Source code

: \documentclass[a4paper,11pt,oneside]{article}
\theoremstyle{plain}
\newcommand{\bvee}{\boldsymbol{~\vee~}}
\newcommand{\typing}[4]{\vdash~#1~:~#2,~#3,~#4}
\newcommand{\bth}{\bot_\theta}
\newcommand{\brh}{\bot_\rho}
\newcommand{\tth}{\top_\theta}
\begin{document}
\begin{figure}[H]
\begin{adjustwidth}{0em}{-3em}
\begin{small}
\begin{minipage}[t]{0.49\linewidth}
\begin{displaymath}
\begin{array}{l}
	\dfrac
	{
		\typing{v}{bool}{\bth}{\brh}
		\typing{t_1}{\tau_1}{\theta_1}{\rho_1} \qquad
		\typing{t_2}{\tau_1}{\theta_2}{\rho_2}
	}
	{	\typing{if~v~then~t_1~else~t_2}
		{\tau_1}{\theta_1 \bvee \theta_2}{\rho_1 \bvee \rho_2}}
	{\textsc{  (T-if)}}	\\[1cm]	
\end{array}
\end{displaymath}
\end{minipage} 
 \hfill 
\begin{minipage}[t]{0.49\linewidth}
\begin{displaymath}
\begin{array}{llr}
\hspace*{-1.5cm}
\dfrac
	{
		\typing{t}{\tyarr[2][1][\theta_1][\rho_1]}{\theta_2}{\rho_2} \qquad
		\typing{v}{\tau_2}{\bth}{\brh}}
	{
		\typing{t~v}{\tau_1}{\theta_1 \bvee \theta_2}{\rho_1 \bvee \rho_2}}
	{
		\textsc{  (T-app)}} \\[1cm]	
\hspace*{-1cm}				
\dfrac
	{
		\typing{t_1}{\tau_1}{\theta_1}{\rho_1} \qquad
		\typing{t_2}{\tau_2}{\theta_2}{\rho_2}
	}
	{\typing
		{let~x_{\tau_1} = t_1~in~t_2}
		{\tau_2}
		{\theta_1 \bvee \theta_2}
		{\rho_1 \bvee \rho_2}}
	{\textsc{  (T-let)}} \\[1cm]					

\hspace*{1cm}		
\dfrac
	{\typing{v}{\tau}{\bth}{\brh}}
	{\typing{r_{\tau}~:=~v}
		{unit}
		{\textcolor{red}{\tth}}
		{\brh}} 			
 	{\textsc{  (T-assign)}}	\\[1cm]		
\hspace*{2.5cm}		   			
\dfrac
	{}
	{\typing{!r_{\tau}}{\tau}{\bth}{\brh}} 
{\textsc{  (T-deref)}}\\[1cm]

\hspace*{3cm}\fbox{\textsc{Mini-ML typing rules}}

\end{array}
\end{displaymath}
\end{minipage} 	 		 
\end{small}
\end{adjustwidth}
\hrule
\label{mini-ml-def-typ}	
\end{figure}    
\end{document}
★ ★ ★ ★ ★ ★ ★
-- Aim of the exercise --
Wherever the word "textsc" occurs in the data, copy that whole line.

-- Task result --
	{\textsc{  (T-if)}}	\\[1cm]	
		\textsc{  (T-app)}} \\[1cm]	
	{\textsc{  (T-let)}} \\[1cm]					
 	{\textsc{  (T-assign)}}	\\[1cm]		
{\textsc{  (T-deref)}}\\[1cm]
\hspace*{3cm}\fbox{\textsc{Mini-ML typing rules}}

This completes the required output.